[Opening Exercise material section]
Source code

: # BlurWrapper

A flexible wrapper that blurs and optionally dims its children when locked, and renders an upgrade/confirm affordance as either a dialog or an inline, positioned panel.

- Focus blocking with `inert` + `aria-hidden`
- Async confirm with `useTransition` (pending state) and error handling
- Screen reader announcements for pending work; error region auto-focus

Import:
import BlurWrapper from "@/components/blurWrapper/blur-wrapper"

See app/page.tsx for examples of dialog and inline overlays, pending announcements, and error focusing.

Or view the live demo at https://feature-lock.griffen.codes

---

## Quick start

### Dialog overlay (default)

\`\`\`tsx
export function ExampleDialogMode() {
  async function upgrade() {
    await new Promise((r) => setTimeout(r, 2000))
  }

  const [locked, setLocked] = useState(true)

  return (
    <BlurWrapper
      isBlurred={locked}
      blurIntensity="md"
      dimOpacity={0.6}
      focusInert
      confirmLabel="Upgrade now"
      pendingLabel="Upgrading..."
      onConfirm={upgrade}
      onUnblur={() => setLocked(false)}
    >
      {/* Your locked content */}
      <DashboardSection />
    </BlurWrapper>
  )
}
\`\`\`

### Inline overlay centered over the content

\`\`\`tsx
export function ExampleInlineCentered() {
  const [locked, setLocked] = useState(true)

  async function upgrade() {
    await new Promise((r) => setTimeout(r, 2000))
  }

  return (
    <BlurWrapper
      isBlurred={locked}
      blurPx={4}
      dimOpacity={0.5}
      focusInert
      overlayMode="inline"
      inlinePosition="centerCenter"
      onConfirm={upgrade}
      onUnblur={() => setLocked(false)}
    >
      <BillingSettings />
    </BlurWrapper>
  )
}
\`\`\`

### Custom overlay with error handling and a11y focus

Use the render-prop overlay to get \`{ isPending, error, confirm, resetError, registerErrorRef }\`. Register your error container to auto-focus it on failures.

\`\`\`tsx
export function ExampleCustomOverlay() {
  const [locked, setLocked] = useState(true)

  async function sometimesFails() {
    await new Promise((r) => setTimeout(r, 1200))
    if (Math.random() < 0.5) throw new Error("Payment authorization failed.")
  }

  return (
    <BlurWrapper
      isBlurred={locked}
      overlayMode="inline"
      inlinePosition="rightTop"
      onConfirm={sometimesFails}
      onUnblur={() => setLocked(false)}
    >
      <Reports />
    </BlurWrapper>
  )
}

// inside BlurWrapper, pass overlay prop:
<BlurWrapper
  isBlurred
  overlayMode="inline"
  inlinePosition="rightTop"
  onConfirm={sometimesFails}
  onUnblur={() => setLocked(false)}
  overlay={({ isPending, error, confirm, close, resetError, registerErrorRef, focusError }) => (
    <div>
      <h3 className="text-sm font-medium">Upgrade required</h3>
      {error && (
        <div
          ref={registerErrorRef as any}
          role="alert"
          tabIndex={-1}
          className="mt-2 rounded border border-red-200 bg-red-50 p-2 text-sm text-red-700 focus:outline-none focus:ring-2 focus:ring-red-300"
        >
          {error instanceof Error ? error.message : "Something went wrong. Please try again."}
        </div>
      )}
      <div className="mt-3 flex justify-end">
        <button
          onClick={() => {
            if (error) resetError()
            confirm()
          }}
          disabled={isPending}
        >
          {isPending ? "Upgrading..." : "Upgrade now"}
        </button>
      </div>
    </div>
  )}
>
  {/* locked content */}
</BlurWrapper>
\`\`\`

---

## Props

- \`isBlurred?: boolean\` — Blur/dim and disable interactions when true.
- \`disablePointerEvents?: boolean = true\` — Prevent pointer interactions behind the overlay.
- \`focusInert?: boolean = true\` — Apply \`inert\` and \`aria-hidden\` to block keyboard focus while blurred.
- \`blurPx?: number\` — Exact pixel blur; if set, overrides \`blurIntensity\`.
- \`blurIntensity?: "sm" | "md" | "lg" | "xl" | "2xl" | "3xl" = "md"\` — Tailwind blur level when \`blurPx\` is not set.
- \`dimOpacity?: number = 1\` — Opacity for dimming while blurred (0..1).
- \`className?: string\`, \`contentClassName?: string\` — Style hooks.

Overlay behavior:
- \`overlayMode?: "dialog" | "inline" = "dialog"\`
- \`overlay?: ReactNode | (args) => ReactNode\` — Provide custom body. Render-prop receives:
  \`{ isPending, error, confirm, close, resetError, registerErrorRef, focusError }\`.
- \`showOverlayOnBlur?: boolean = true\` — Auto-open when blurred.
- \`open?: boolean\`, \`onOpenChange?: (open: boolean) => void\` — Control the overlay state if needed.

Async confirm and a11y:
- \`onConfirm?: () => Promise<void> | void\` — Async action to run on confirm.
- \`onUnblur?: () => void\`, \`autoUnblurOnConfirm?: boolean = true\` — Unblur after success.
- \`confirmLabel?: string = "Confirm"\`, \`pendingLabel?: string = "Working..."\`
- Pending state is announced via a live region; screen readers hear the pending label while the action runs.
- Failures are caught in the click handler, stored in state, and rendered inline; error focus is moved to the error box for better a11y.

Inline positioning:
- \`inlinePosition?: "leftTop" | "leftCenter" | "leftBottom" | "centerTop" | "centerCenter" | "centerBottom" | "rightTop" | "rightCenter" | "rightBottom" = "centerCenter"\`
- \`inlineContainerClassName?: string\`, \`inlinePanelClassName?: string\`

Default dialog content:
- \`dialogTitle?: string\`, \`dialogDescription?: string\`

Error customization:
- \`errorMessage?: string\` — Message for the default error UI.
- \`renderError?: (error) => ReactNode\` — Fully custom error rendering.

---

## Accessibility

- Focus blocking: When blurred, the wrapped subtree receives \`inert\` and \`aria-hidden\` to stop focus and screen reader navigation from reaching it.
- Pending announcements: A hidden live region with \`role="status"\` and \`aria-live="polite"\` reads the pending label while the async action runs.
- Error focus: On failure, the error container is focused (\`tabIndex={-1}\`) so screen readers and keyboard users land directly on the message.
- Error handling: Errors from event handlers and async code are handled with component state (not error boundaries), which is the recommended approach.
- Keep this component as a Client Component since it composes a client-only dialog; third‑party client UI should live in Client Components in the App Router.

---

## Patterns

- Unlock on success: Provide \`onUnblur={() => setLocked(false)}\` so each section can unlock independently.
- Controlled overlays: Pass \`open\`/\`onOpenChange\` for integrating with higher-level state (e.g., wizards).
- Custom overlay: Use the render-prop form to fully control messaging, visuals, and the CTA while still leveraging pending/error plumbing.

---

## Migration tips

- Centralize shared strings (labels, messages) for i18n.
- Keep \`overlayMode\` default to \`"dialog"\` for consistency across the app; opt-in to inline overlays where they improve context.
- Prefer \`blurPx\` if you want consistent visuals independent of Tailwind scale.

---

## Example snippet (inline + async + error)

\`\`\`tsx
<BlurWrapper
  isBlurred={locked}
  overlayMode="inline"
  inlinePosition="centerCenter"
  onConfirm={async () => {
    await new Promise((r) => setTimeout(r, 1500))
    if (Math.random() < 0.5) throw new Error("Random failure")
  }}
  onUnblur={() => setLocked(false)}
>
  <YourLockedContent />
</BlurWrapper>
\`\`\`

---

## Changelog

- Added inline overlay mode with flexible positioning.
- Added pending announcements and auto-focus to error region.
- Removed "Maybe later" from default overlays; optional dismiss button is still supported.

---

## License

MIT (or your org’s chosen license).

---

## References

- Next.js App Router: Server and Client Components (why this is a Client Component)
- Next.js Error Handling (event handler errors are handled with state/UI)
[Closing Exercise material section]
[Opening Exercise material section]
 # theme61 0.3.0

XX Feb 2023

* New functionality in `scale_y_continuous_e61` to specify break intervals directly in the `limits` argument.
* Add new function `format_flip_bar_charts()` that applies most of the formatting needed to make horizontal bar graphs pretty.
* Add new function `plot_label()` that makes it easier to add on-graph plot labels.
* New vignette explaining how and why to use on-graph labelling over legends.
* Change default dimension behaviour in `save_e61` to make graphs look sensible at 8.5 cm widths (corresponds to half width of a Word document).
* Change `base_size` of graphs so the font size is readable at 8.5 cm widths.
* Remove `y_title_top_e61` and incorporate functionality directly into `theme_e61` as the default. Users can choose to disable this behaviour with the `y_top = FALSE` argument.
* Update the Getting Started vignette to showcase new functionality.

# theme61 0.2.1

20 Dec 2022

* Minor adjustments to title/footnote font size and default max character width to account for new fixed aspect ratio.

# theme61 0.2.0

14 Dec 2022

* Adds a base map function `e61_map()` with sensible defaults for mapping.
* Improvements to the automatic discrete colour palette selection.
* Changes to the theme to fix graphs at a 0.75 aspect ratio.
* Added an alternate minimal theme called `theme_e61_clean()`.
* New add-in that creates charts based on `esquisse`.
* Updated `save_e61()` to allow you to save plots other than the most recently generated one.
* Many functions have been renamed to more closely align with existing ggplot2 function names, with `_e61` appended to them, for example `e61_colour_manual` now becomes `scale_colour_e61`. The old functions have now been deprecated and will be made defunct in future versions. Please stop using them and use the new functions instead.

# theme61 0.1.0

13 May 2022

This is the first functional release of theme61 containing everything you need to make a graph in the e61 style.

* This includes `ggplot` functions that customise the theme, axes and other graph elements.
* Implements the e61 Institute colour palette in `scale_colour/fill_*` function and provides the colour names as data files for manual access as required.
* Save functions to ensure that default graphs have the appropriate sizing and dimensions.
[Closing Exercise material section]
[Opening Exercise material section]
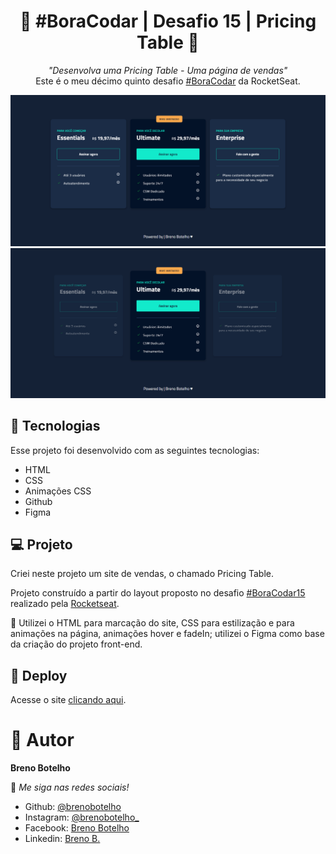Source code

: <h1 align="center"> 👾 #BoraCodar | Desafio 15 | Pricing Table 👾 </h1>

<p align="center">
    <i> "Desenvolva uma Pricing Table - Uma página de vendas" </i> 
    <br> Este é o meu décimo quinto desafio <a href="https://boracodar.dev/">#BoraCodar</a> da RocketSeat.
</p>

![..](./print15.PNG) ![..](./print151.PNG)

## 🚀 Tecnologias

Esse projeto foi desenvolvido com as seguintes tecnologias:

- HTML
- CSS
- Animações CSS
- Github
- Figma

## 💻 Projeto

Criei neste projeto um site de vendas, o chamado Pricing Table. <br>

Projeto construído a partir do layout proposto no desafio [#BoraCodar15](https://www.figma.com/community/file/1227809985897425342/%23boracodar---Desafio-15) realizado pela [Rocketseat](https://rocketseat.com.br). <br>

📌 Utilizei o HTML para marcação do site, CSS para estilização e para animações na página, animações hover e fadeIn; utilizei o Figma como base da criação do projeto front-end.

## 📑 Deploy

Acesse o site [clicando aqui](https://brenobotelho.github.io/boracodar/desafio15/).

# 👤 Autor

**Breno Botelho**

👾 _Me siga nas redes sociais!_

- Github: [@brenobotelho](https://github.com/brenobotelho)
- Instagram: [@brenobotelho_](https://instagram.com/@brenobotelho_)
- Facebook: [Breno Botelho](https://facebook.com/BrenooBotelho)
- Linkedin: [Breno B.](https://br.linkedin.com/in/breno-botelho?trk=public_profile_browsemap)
[Closing Exercise material section]
- Brief
From the records above, repeat exactly the lines from the one with "other graph elements." through the one with "sizing and dimensions.", both included.

- Task output
* This includes `ggplot` functions that customise the theme, axes and other graph elements.
* Implements the e61 Institute colour palette in `scale_colour/fill_*` function and provides the colour names as data files for manual access as required.
* Save functions to ensure that default graphs have the appropriate sizing and dimensions.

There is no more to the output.